Incoming Fall Faculty: Jamella Gow Joins Sociology & Criminology
In this short interview series, we will introduce the Gonzaga community to the College of Arts & Sciences' incoming Fall 2020 faculty. This interview is with the Sociology & Criminology department’s newest faculty member, Jamella Gow. We sat down with Jamella to learn more about her background as an academic and to find out what she looks forward to the most at Gonzaga University.
Your dissertation, How Caribbeans Become Black: Reframing Blackness amongst Afro-Caribbeans in South Florida and much of your research focuses on identity, including the multitudes of diasporic populations. Can you tell us what brought you to these subjects - was it an aha moment, or a culmination?
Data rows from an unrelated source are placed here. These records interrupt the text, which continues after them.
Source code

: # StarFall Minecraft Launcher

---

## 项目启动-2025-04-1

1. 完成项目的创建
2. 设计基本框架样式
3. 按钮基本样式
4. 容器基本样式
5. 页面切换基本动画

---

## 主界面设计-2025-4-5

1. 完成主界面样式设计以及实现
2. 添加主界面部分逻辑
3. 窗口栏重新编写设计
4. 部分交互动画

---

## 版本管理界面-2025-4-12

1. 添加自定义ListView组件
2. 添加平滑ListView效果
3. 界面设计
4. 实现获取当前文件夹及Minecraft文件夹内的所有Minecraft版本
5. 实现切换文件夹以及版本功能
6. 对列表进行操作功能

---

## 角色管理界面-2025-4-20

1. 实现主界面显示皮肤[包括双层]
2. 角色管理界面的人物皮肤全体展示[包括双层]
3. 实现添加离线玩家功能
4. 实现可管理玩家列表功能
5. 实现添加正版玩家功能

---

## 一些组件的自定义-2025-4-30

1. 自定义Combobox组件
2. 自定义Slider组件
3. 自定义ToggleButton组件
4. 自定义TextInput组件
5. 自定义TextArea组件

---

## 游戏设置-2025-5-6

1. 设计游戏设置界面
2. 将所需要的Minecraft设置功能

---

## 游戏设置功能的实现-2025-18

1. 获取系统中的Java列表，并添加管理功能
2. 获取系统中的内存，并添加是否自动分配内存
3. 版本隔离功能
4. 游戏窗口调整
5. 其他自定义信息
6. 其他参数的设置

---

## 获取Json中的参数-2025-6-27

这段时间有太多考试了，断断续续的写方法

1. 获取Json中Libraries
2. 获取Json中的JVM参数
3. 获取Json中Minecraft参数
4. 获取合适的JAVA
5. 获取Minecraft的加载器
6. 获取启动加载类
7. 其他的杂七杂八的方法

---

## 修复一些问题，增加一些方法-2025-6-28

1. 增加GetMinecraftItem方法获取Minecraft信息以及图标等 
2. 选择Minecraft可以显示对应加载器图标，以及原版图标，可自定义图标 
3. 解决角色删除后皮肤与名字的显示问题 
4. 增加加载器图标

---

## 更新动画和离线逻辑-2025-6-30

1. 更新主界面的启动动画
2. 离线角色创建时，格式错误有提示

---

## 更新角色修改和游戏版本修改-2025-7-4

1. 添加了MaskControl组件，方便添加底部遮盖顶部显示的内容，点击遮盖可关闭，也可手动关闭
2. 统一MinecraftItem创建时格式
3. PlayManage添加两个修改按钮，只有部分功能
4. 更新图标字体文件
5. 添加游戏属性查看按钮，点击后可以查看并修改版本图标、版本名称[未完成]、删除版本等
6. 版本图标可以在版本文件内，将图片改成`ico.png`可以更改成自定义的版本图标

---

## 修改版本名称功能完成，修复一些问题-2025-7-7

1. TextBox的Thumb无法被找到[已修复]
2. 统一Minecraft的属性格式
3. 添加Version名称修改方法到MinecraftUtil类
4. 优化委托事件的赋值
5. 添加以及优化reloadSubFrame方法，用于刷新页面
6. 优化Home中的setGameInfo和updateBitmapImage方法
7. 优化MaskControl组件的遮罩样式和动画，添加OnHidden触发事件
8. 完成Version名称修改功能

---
I would say it was a culmination of steps. I was interested in studying identity and culture while in college. I took classes in English and Sociology, and I found myself drawn to the studies colonialism, race, culture, and identity. I was especially interested in the perspectives of migrants and their descendants who navigate learning to belong in a new land while also holding onto their cultural homes. As a graduate student in cultural studies and then sociology, I began to focus more on how race and ethnicity influenced migrants’ identity and feelings of belonging. I enjoy the study of Diaspora, and especially Black diaspora, because it brings all of my interests together. My dissertation thus focuses on how Black Caribbean identity and culture is necessarily tied to experiences with race and its historical impacts.
What drew you to Gonzaga?
The Gonzaga community itself! I have met the friendliest faculty and staff that I’ve had the pleasure of meeting. I’ve also met many engaged students with a passion for knowledge.
What courses will you be teaching at Gonzaga? Will you be teaching any subjects that are new to the department?
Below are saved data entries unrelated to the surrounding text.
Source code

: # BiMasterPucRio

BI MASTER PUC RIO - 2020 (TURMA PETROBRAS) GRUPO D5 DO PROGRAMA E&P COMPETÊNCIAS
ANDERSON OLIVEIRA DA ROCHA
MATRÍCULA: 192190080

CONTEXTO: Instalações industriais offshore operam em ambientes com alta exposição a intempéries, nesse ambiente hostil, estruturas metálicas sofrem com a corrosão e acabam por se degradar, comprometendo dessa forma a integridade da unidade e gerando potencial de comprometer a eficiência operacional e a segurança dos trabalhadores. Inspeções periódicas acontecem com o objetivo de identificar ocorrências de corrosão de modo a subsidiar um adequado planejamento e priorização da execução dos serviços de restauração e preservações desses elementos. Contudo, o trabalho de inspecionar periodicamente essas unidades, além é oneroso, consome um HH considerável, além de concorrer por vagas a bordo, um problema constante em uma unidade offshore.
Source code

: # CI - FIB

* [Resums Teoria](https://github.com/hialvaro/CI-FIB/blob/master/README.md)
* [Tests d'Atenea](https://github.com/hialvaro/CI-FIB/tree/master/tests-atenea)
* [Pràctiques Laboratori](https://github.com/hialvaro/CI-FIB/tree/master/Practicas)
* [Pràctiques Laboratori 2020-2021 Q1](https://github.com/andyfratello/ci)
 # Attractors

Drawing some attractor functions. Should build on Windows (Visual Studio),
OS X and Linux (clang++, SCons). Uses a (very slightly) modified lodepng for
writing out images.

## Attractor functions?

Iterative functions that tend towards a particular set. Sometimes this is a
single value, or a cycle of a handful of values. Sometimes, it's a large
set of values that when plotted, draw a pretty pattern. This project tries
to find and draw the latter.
This fall, I will be teaching courses on Race and Ethnicity and Introduction to Sociology. I plan to teach on Globalization and Social Theory as well as introduce new courses on Immigration, Race in Comparative Perspective, and Culture from a Global Perspective.
What are you most looking forward to in the next year (professionally, personally, etc.)?
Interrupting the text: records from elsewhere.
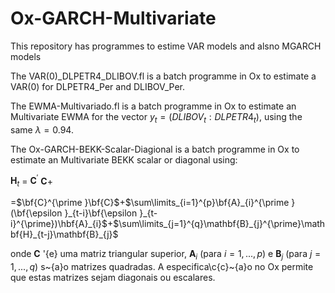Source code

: # Ox-GARCH-Multivariate

This repository has programmes to estime VAR models and alsno MGARCH models

The VAR(0)_DLPETR4_DLIBOV.fl is a batch programme in Ox to estimate a VAR(0)
for DLPETR4_Per and DLIBOV_Per.

The EWMA-Multivariado.fl is a batch programme in Ox to estimate an Multivariate EWMA 
for the vector $y_{t}=(DLIBOV_{t} : DLPETR4_{t})$, using the same $\lambda = 0.94$.

The Ox-GARCH-BEKK-Scalar-Diagional is a batch programme in Ox to estimate an Multivariate
BEKK scalar or diagonal using:

$\mathbf{H}_{t}$ = $\mathbf{C}^{\prime}$ $\mathbf{C}$+




=$\bf{C}^{\prime }\bf{C}$+$\sum\limits_{i=1}^{p}\bf{A}_{i}^{\prime }(\bf{\epsilon }_{t-i}\bf{\epsilon }_{t-i}^{\prime})\hbf{A}_{i}$+$\sum\limits_{j=1}^{q}\mathbf{B}_{j}^{\prime}\mathbf{H}_{t-j}\mathbf{B}_{j}$

onde $\mathbf{C}$ \'{e} uma matriz triangular superior$,$ $\mathbf{A}_{i}$
(para $i=1,...,p$) e $\mathbf{B}_{j}$ (para $j=1,...,q$) s\~{a}o matrizes
quadradas. A especifica\c{c}\~{a}o no Ox permite que estas matrizes sejam
diagonais ou escalares.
I look forward to teaching! I am very excited about the culture of the campus and look forward to meeting students and sharing knowledge with them. More personally, I am also looking forward to exploring Spokane. I love hiking and biking, and this place seems like a great place to do both.
Do you have any projects or research that you’re currently working on?
I mostly focusing on publications related to my research. The big project will be the book. I am also interested in the impacts of race on local policing and immigration enforcement.